__DATA__:
************
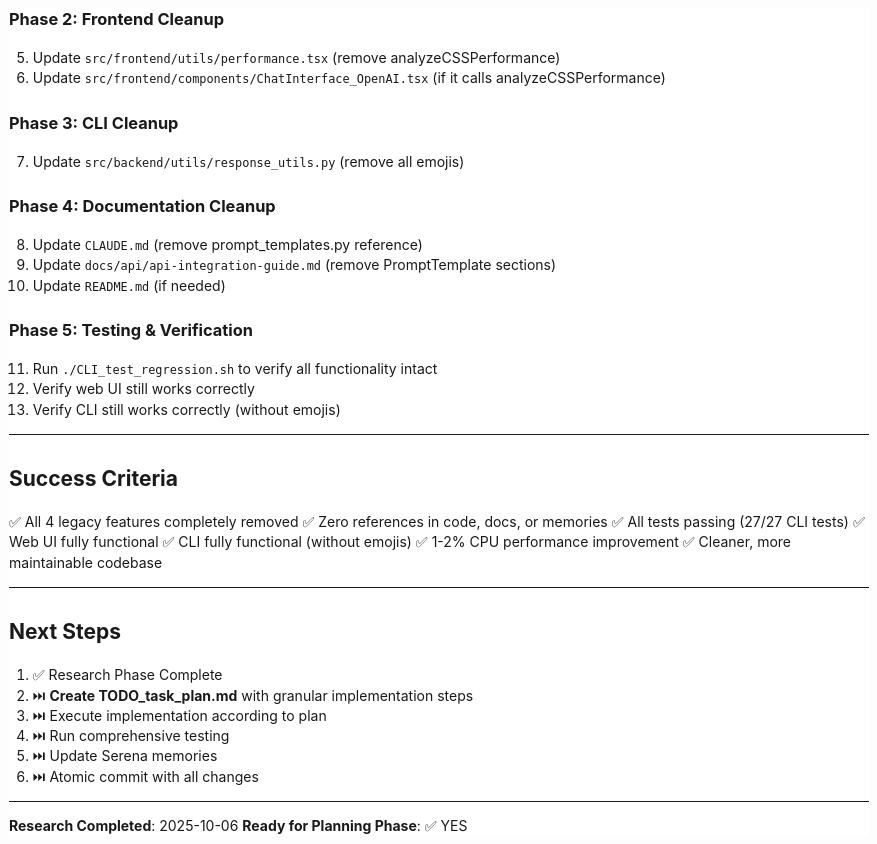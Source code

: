 ### Phase 2: Frontend Cleanup
5. Update `src/frontend/utils/performance.tsx` (remove analyzeCSSPerformance)
6. Update `src/frontend/components/ChatInterface_OpenAI.tsx` (if it calls analyzeCSSPerformance)

### Phase 3: CLI Cleanup
7. Update `src/backend/utils/response_utils.py` (remove all emojis)

### Phase 4: Documentation Cleanup
8. Update `CLAUDE.md` (remove prompt_templates.py reference)
9. Update `docs/api/api-integration-guide.md` (remove PromptTemplate sections)
10. Update `README.md` (if needed)

### Phase 5: Testing & Verification
11. Run `./CLI_test_regression.sh` to verify all functionality intact
12. Verify web UI still works correctly
13. Verify CLI still works correctly (without emojis)

---

## Success Criteria

✅ All 4 legacy features completely removed
✅ Zero references in code, docs, or memories
✅ All tests passing (27/27 CLI tests)
✅ Web UI fully functional
✅ CLI fully functional (without emojis)
✅ 1-2% CPU performance improvement
✅ Cleaner, more maintainable codebase

---

## Next Steps

1. ✅ Research Phase Complete
2. ⏭️ **Create TODO_task_plan.md** with granular implementation steps
3. ⏭️ Execute implementation according to plan
4. ⏭️ Run comprehensive testing
5. ⏭️ Update Serena memories
6. ⏭️ Atomic commit with all changes

---

**Research Completed**: 2025-10-06
**Ready for Planning Phase**: ✅ YES
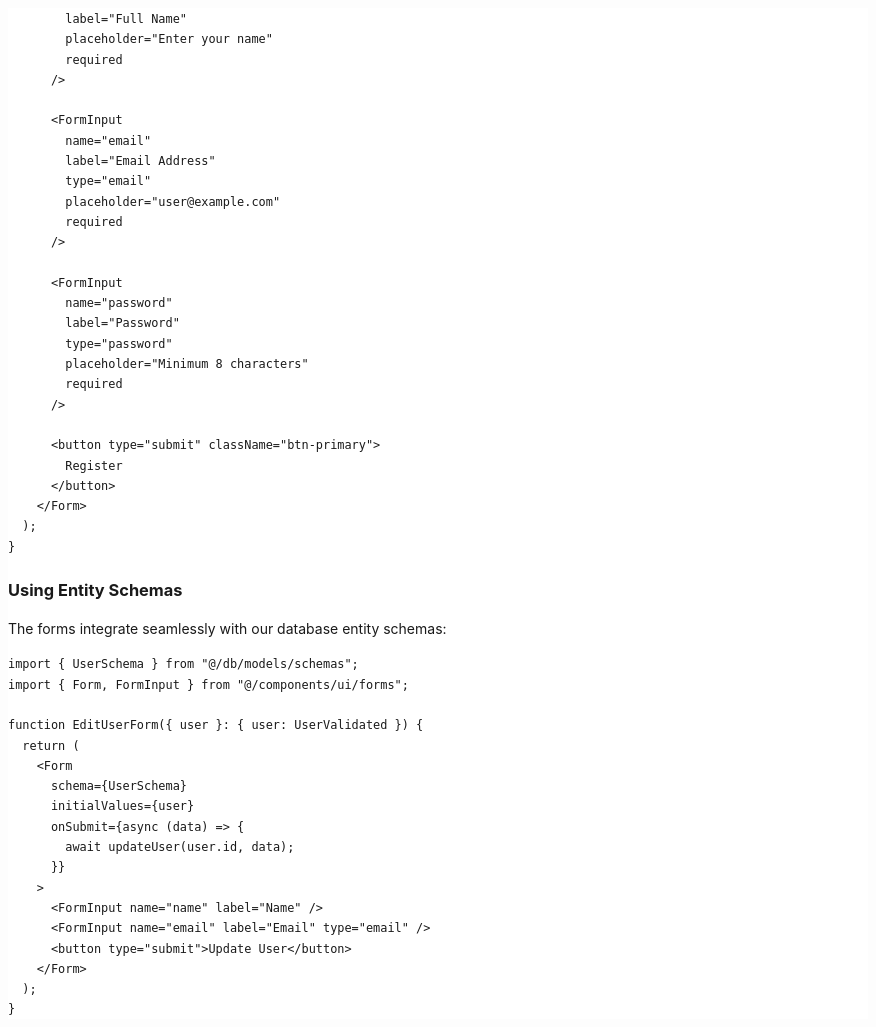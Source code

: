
 ```tsx
        label="Full Name"
        placeholder="Enter your name"
        required
      />
      
      <FormInput
        name="email"
        label="Email Address"
        type="email"
        placeholder="user@example.com"
        required
      />
      
      <FormInput
        name="password"
        label="Password"
        type="password"
        placeholder="Minimum 8 characters"
        required
      />
      
      <button type="submit" className="btn-primary">
        Register
      </button>
    </Form>
  );
}
```

### Using Entity Schemas

The forms integrate seamlessly with our database entity schemas:

```tsx
import { UserSchema } from "@/db/models/schemas";
import { Form, FormInput } from "@/components/ui/forms";

function EditUserForm({ user }: { user: UserValidated }) {
  return (
    <Form
      schema={UserSchema}
      initialValues={user}
      onSubmit={async (data) => {
        await updateUser(user.id, data);
      }}
    >
      <FormInput name="name" label="Name" />
      <FormInput name="email" label="Email" type="email" />
      <button type="submit">Update User</button>
    </Form>
  );
}
```
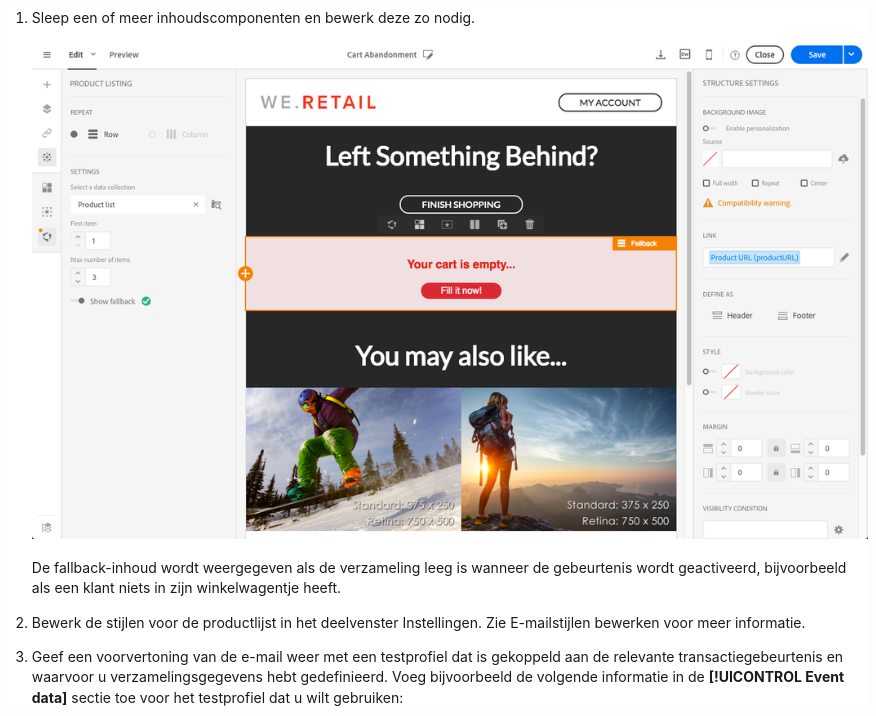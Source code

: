 1. Sleep een of meer inhoudscomponenten en bewerk deze zo nodig.

   ![](assets/message-center_loop_fallback.png)

   De fallback-inhoud wordt weergegeven als de verzameling leeg is wanneer de gebeurtenis wordt geactiveerd, bijvoorbeeld als een klant niets in zijn winkelwagentje heeft.

1. Bewerk de stijlen voor de productlijst in het deelvenster Instellingen. Zie E-mailstijlen [](../../designing/using/styles.md)bewerken voor meer informatie.
1. Geef een voorvertoning van de e-mail weer met een testprofiel dat is gekoppeld aan de relevante transactiegebeurtenis en waarvoor u verzamelingsgegevens hebt gedefinieerd. Voeg bijvoorbeeld de volgende informatie in de **[!UICONTROL Event data]** sectie toe voor het testprofiel dat u wilt gebruiken:
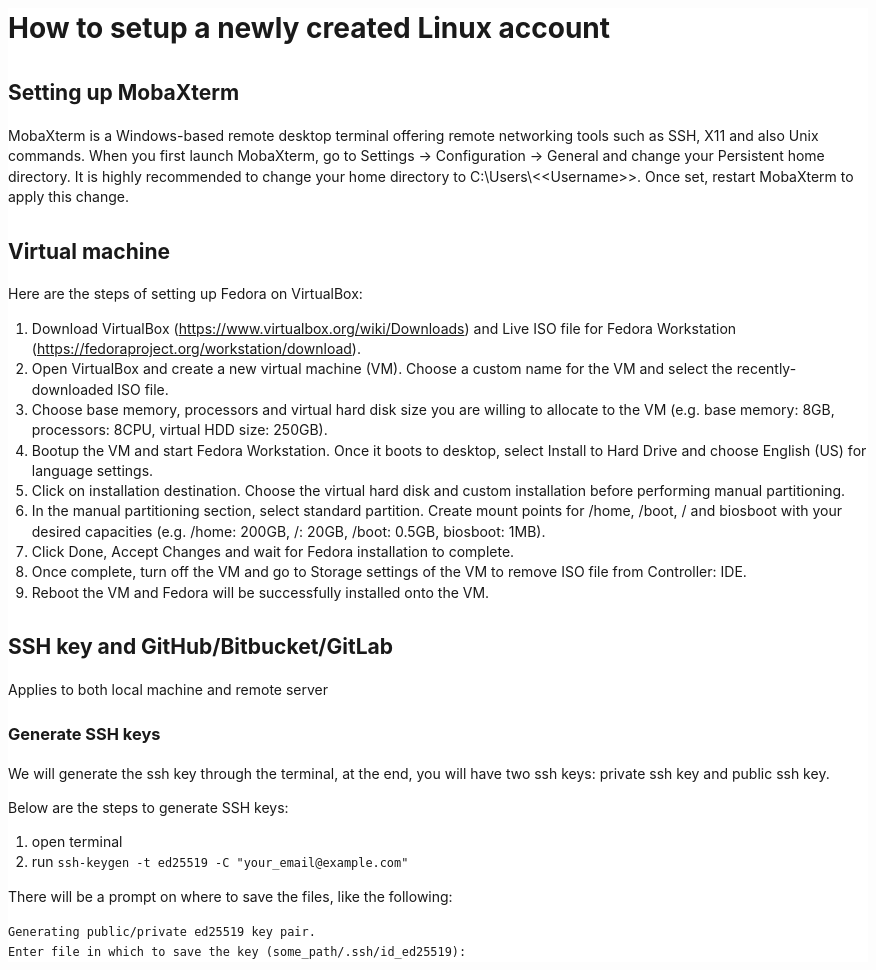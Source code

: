 # How to setup a newly created Linux account

## Setting up MobaXterm

MobaXterm is a Windows-based remote desktop terminal offering remote networking tools such as SSH, X11 and also Unix commands.
When you first launch MobaXterm, go to Settings -> Configuration -> General and change your Persistent home directory. It is highly recommended to change your home directory to C:\Users\\<<Username\>>.
Once set, restart MobaXterm to apply this change.

## Virtual machine

Here are the steps of setting up Fedora on VirtualBox:

1. Download VirtualBox (https://www.virtualbox.org/wiki/Downloads) and Live ISO file for Fedora Workstation (https://fedoraproject.org/workstation/download).
1. Open VirtualBox and create a new virtual machine (VM). Choose a custom name for the VM and select the recently-downloaded ISO file.
1. Choose base memory, processors and virtual hard disk size you are willing to allocate to the VM (e.g. base memory: 8GB, processors: 8CPU, virtual HDD size: 250GB).  
1. Bootup the VM and start Fedora Workstation. Once it boots to desktop, select Install to Hard Drive and choose English (US) for language settings.
1. Click on installation destination. Choose the virtual hard disk and custom installation before performing manual partitioning.  
1. In the manual partitioning section, select standard partition. Create mount points for /home, /boot, / and biosboot with your desired capacities (e.g. /home: 200GB, /: 20GB, /boot: 0.5GB, biosboot: 1MB).  
1. Click Done, Accept Changes and wait for Fedora installation to complete.
1. Once complete, turn off the VM and go to Storage settings of the VM to remove ISO file from Controller: IDE.
1. Reboot the VM and Fedora will be successfully installed onto the VM.

## SSH key and GitHub/Bitbucket/GitLab

Applies to both local machine and remote server

### Generate SSH keys

We will generate the ssh key through the terminal, at the end, you will have two ssh keys: private ssh key and public ssh key.

Below are the steps to generate SSH keys:

1. open terminal
2. run `ssh-keygen -t ed25519 -C "your_email@example.com"`

There will be a prompt on where to save the files, like the following:

```
Generating public/private ed25519 key pair.
Enter file in which to save the key (some_path/.ssh/id_ed25519):
```
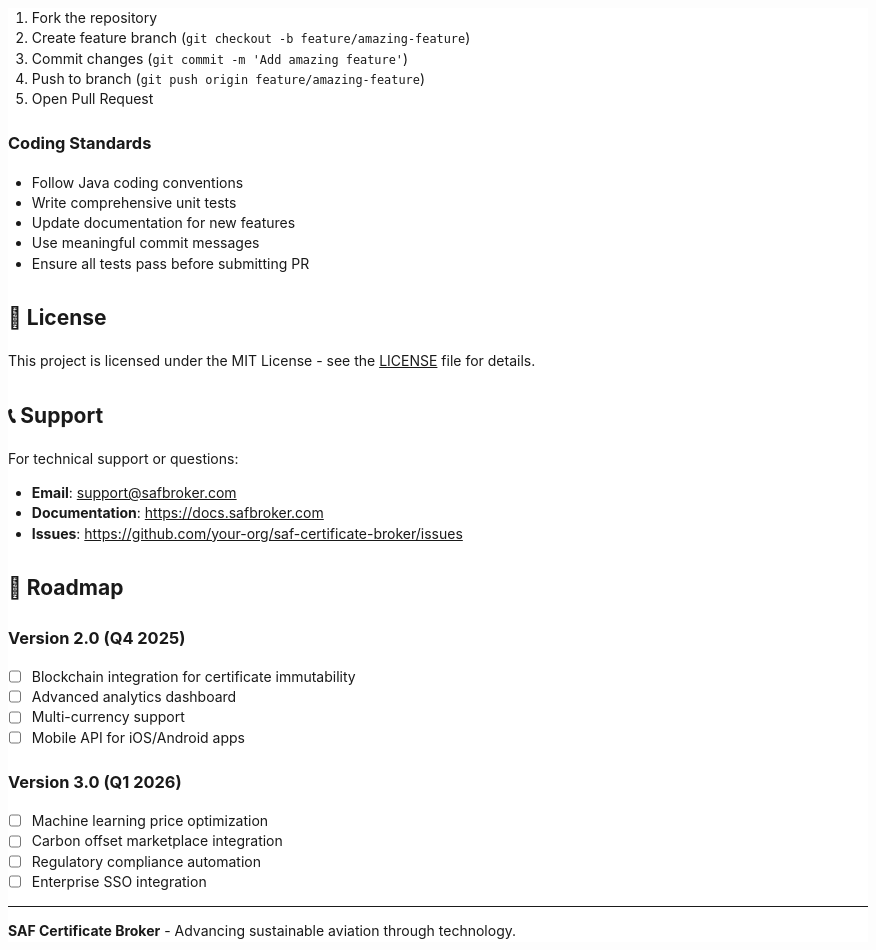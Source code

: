 1. Fork the repository
2. Create feature branch (`git checkout -b feature/amazing-feature`)
3. Commit changes (`git commit -m 'Add amazing feature'`)
4. Push to branch (`git push origin feature/amazing-feature`)
5. Open Pull Request

### Coding Standards

- Follow Java coding conventions
- Write comprehensive unit tests
- Update documentation for new features
- Use meaningful commit messages
- Ensure all tests pass before submitting PR

## 📄 License

This project is licensed under the MIT License - see the [LICENSE](LICENSE) file for details.

## 📞 Support

For technical support or questions:

- **Email**: support@safbroker.com
- **Documentation**: https://docs.safbroker.com
- **Issues**: https://github.com/your-org/saf-certificate-broker/issues

## 🎯 Roadmap

### Version 2.0 (Q4 2025)
- [ ] Blockchain integration for certificate immutability
- [ ] Advanced analytics dashboard
- [ ] Multi-currency support
- [ ] Mobile API for iOS/Android apps

### Version 3.0 (Q1 2026)
- [ ] Machine learning price optimization
- [ ] Carbon offset marketplace integration
- [ ] Regulatory compliance automation
- [ ] Enterprise SSO integration

---

**SAF Certificate Broker** - Advancing sustainable aviation through technology.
************
__REQUIREMENT__: State the number of lines in the material above that hold the word "installation", adding nothing else.

__RESULT FOR THIS EXERCISE__: 2